Red tide returns in San Pedro Bay, Samar

 The Bureau of Fisheries and Aquatic Resources announced the return of red tide in San Pedro Bay, Samar province, due to the runoff of pollutants from the upland to the sea. Photo: San Pedro Bay

TACLOBAN CITY – The Bureau of Fisheries and Aquatic Resources (BFAR) confirmed that red tide, a harmful algal bloom that produces toxins causing paralytic shellfish poisoning (PSP) in humans, has returned to San Pedro Bay. A shellfish meat sample collected from Basey town tested positive for PSP toxin.

BFAR issued a local shellfish bulletin on March 10, clearing San Pedro Bay of red tide, and allowing the public to resume gathering, selling, and eating shellfish and "acetes" or "alamang." However, last week, heavy rainfall from the northeast monsoon caused polluted runoff from the uplands to the sea, fertilizing the red tide cyst.

The public is warned not to consume any shellfish, "acetes" or "alamang" from San Pedro Bay until further notice. 

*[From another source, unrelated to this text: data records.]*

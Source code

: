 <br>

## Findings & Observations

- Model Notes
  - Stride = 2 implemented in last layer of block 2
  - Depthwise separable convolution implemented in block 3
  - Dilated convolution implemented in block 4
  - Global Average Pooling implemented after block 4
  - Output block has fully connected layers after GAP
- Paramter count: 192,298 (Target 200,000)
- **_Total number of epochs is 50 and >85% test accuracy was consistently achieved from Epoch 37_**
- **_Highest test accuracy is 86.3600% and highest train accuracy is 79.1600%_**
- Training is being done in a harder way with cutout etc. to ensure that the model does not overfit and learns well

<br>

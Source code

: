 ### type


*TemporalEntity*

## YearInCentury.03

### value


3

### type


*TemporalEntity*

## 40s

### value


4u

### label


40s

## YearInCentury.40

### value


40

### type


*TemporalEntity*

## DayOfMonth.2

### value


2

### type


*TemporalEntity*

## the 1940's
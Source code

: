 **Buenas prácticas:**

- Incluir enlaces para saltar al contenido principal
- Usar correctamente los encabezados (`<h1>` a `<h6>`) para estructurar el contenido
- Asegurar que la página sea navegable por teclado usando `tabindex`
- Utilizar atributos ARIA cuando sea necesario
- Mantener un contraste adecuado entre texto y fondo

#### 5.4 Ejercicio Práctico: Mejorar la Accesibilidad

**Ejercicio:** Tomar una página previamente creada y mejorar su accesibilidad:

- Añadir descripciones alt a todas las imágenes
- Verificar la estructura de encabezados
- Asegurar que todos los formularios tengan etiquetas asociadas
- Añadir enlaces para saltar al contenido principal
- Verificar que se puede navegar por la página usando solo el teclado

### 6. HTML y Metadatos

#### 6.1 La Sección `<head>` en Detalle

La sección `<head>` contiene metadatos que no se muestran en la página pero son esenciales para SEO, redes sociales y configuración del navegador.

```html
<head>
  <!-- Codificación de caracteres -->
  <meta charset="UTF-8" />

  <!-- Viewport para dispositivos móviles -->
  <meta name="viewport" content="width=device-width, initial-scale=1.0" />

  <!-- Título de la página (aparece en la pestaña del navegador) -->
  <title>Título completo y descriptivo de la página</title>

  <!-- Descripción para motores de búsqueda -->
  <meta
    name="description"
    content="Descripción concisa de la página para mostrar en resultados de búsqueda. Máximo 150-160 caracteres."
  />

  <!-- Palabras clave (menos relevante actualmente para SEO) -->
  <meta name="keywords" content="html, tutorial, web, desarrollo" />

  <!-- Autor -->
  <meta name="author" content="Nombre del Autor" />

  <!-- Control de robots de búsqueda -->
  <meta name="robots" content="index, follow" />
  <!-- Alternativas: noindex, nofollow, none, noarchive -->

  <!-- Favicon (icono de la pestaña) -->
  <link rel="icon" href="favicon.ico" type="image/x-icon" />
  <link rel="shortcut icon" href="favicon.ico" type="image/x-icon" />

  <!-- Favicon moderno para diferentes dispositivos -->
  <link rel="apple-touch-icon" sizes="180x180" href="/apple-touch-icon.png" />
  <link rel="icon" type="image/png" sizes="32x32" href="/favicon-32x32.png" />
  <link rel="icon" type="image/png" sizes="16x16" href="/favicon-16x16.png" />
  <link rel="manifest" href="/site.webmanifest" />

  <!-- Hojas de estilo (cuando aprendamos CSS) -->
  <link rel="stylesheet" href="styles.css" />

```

BFAR emphasizes that while the presence of red tide in San Pedro Bay poses a significant threat to public health, there are still alternative options for seafood consumption that remain safe. The department encourages the public to continue enjoying fish, squid, shrimp, and crabs caught in the area, provided that they are fresh and have undergone proper preparation before cooking.

Red tide is a natural phenomenon that causes the water in coastal areas to turn red or brown, releasing toxins that can accumulate in shellfish and cause PSP in humans. PSP causes tingling or numbness of the lips, tongue, and extremities, headache, dizziness, and nausea. It can cause respiratory paralysis and death in severe cases. 

The Bureau of Fisheries and Aquatic Resources (BFAR) has taken on the responsibility of safeguarding public health by conducting consistent and systematic analyses of water samples through its well-equipped regional laboratory. 

This proactive measure guarantees the safety of shellfish products and minimizes potential health risks associated with their consumption. —iTacloban (Source: BFAR/PNA)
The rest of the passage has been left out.